Figure 6 shows the modal shape at the resonant frequency for the beam with a 40-mm-wide groove. It can be observed that the deformation is highly concentrated in the grooved region, while the rest of the beam undergoes much smaller deformation. Moreover, the PZT-5H corresponding to the grooved area shows a phenomenon where the front part is compressed and the rear part is stretched. This phenomenon causes the front part of the PZT-5H to generate positive charges and the rear part to generate negative charges, resulting in mutual neutralization of positive and negative charges. This is the fundamental reason for the low energy conversion efficiency and also explains the voltage suppression observed in Figure 5d. In this context, ‘Local resonance instability phenomenon’ refers to the phenomenon where, under the global resonant mode, a specific region (e.g., the grooved area) exhibits disproportionately large vibrational amplitude and strain concentration compared to the rest of the structure, leading to the PZT-5H simultaneously experiencing both compression and stretching states. This results in the generation of positive and negative charges that neutralize each other, ultimately causing low energy conversion efficiency.
The simulation results (Figure 6) reveal localized resonance phenomena occurring precisely in the grooved regions. This provides a physical explanation for the observed phenomena: the progressive voltage reduction from 10 mm to 40 mm groove widths correlates directly with intensifying Local resonance instability phenomenon effects. As groove width increases, local stiffness continuously decreases, amplifying Local resonance instability phenomenon and consequently exacerbating energy dissipation—ultimately manifesting as output suppression.
Subsequently, we conducted a comparative study on the bandwidth of single-groove configurations. Considering the significant Local resonance instability phenomenon phenomena observed at 30 mm and 40 mm groove widths, the bandwidth comparison was performed only for 10 mm and 20 mm groove widths. For each width, we selected the configuration (among upper surface, lower surface, and double-sided grooves) that yielded the maximum voltage output for bandwidth analysis. The comparison results (Figure 7) demonstrate that surface grooving has negligible impact on bandwidth. With no Local resonance instability phenomenon occurring, the neutral axis theory dominates the output voltage characteristics. While lower surface grooving achieves larger amplitudes through reduced stiffness, the simultaneous movement of the neutral axis closer to the piezoelectric patch results in minimal net voltage enhancement. Double-sided grooving shows little neutral axis displacement, but the data labeled “20 mm-Up and down” in Figure 7 indicates that increasing groove width and depth advances the critical point for Local resonance instability phenomenon onset, which adversely affects voltage output improvement.
Therefore, we conclude that upper surface grooving (on the side closest to the piezoelectric patch) yields optimal results. However, selecting smaller grooves to avoid Local resonance instability phenomenon leads to minimal changes in overall substrate stiffness and neutral axis offset, resulting in insignificant voltage output enhancement. Further optimization design is still required. These phenomena reveal the coupled mechanism of stiffness modulation-Local resonance instability phenomenon-energy conversion in groove design. Specific optimization methods will be addressed in subsequent sections through an arrayed grooving strategy.
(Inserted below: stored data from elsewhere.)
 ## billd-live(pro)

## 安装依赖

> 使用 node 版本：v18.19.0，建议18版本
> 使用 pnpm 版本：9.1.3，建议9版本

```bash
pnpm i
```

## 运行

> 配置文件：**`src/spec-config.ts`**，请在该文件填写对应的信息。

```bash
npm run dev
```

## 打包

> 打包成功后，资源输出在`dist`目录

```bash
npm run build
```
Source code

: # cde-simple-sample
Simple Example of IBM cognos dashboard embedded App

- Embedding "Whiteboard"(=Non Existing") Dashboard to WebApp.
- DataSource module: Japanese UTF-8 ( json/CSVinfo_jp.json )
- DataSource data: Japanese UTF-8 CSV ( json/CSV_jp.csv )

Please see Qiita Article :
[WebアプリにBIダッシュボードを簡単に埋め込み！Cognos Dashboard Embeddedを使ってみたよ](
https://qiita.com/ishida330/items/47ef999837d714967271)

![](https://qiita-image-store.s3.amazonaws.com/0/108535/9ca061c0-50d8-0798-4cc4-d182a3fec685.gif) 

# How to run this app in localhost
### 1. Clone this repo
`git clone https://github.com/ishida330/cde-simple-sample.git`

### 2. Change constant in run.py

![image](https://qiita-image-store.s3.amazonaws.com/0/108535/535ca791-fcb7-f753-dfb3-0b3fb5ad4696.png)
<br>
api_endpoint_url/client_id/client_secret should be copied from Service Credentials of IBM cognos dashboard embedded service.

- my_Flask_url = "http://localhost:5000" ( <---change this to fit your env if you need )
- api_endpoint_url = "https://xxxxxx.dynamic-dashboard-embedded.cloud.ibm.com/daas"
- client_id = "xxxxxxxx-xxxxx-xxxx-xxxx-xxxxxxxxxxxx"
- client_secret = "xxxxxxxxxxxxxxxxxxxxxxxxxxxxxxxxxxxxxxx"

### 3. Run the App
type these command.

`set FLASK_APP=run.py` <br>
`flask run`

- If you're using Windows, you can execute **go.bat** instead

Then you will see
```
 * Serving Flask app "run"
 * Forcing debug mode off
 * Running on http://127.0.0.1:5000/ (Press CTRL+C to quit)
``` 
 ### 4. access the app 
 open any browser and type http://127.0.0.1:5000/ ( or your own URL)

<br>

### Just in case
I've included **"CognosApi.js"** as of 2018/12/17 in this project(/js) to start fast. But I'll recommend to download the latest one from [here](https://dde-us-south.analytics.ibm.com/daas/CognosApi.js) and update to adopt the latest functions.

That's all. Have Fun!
4. Arrayed Groove Configuration

To achieve the objectives of reducing stiffness in the piezoelectric cantilever beam, increasing neutral axis offset, and preventing Local resonance instability phenomenon, this section conducts a comparative study implementing arrayed groove processing on the upper surface. The study defines: Number of grooves: N; Groove width: W1; Spacer width: W2, and introduces a new parameter α = groove width/spacer width (α = W1/W2). This chapter is divided into two parts for discussion. The first part keeps the number of grooves N = 3 constant, selecting α = 1 with W1 = 8 mm, α = 2 with W1 = 10 mm, and α = 6 with W1 = 12 mm to investigate their power generation performance. The second part keeps α = 2 constant, selecting N = 7 with W1 = 4 mm, N = 3 with W1 = 10 mm, and N = 2 with W1 = 16 mm to investigate their power generation performance. All groove depths (h) are set in gradients (0.2–1.8 mm, with 0.2 mm intervals) to maintain consistency with previous research. The schematic diagram of the basic configuration energy harvester is shown in Figure 8.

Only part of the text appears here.